「ふつうの子」でいるために

老犬自伝的エッセイ 「創愛記」
     Vol.23  


「ふつうの子でよかけんね」
何かある度に、母親はその言葉を
ボクの耳に吹き込んだ。派手好き
の父親とは、そこが違った――。

 「ああ、そうたい。お母さん、断っといたけんね」
 学校から帰ったボクに、母親がボソッとつぶやいたのは、ボクたちが中学校演劇コンクールに特別出演してから1週間ほど経った頃だった。
 「あんたの好きな黒棒買っといたけん」という程度の軽い口調だったので、うっかり聞き逃しそうになったが、「断っといた」という言葉が、ちょっとだけ胸に引っかかった。
 「断った――て、何を?」
 「ああ、なんかね、NHKの放送劇団かなんかの人が来て、お宅のお子さんを放送劇団にとかなんとか言うてきたとばって、うちの子はふつうの子に育てますけん――て、断っといた。あんた、好きやないやろ、そげなと?」
 「そうね……」と、ボクは、興味なさそうに返事を返した。
 興味なそうなフリをしたのは、勝手に断った母親の行動を責めているように感じさせないためだった。
 本心は、ちょっと違った。
 なんで、簡単に断ってしまうんだろう? ひと言、相談してくれてもよかったじゃないか――だった。

            

 「ふつうの子」は、小さい頃から何度となく、母親がボクの耳に吹き込んできたお決まりのコンセプトだった。
 「別にムリして1番をとらんでもよかけんね」
 「有名なんかにならんでん、よかっちやけんね」
 「お母さんは、あんたがふつうの子に育ってくれれば、それでよかとよ」
 ことあるごとに、ボクは、母親から、「ふつうでいること」の価値を説かれてきた。
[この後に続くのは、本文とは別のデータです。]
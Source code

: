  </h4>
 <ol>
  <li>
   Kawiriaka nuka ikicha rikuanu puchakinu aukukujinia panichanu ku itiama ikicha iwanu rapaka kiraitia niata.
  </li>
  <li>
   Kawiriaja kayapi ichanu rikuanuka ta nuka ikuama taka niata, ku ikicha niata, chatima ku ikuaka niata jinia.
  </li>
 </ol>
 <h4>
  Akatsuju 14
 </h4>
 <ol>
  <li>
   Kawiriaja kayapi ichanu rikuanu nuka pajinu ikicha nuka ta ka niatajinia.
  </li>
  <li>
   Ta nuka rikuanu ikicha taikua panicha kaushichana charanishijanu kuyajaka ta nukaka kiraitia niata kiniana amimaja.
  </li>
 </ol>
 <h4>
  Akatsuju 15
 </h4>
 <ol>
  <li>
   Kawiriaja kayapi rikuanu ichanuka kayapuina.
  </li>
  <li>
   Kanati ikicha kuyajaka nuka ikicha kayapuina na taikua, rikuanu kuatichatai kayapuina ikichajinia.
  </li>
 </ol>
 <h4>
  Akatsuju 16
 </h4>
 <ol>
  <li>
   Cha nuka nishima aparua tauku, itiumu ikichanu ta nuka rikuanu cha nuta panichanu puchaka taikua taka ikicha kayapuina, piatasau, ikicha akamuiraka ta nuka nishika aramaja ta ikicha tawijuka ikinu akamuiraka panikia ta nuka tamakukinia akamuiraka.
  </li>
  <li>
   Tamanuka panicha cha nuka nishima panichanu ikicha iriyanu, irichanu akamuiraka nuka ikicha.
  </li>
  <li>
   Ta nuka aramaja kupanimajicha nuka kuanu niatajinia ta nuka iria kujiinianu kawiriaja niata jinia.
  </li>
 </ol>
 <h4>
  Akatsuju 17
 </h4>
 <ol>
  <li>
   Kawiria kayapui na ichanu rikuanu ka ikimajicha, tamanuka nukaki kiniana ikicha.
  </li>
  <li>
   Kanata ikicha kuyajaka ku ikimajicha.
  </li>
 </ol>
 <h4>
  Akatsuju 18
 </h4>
何かと言うと、「1番をとれたら、自転車を買ってやる」というふうに報償をちらつかせる父親とは、子どもに示す価値観が、まるで違っているように見えた。  
 子ども心には、父親の示す価値観は、利用する価値はあるように思えたが、尊敬する価値はほとんど感じられなかった。
 母親は父親の「無教養」を嫌っている――と、子どものボクは、薄々感じていた。
 父親は、旧制の高等小学校(現・小学校高学年から中学2年程度)卒業。
 旧制女子中学校(現・高等学校)卒業の母親は、学歴の上では、父親より上だった。
 「お母さんがあんたの年頃に読まされとったのは、こげな本やったとよ」と、まだ子どものボクに旧仮名遣いの教科書や少年文学本を与えて、ボクがその文字使いや読み方に頭をひねって苦心する様を見ては、うれしそうな顔をしていたのを覚えている。
 父親からは、そういう刺激を受けた記憶がない。

            

 父親は、道楽好きな男だった。
 夏は、あちこちの渓流に出かけて行っては鮎釣りに興じ、冬は、海岸に出かけたり船に乗ったりして、タイやイカやメバル釣りに興じるという釣り道楽が、そのひとつ。その釣りのための道具だけで、庭に建てた倉庫がいっぱいになるほどだから、道楽のレベルは超えていたのかもしれない。
 「あんたが生まれたときにも、父さんは、釣りに出かけとったとよ」
 そんな父親の道楽三昧を、母親がうらめしそうに語るのを、ボクは何度か、耳にした記憶がある。
 釣りに出かけている間に生まれたボクは、父親に望まれて生まれたわけではないんじゃないか。父親から叱られたり、ゲンコツを食らわされたりする度に、そんなふうに思ったことを、いまでも覚えている。
 父親のもうひとつの道楽は、歌舞音曲だった。尺八を吹き鳴らし、筑前琵琶を掻き鳴らし、三味線を爪弾き、最後には小唄まで歌って、それを吹き込んだレコードまで作った。そのレコードを、新年会か何かで家に集まってきた客たちに再生して聴かせたりする。
 自分の父親は恥ずかしい――と思ったことを、いまでもボクは記憶している。
 しかし、ボクは父親から、その「恥ずかしい」と感じた部分を受け継いでしまったのかもしれない。
 学校に上がって、教師に最初にホメられたのは、本を朗読する声だったし、小学校高学年になって、教師・青田によって目をつけられたのも、演劇の才能……というより、セリフを口にするときの「声のよさ」だった。
 父親の道楽をマネしようとも、習おうとも、思ったことはなかったが、「声帯」の性質だけは、間違いなく父親譲りだった。
 しかし、母親は、そんな父親の道楽好きを嫌っていた。釣りはともかく、歌舞音曲狂いは、特に。
 ボクにかけられてきた放送劇団への勧誘を、「うちの子はふつうに育てますから」と、にべもなく断った――というのも、その背後には、もしかしたら、父親の道楽への嫌悪が存在したのかもしれなかった。
 そんなわけで、ボクの「ふつうじゃない子」になるかもしれない道のひとつは、遮断されたのだった。
 ボクにも、おそらくその気はなかったので、それはそれでよかったのだが――。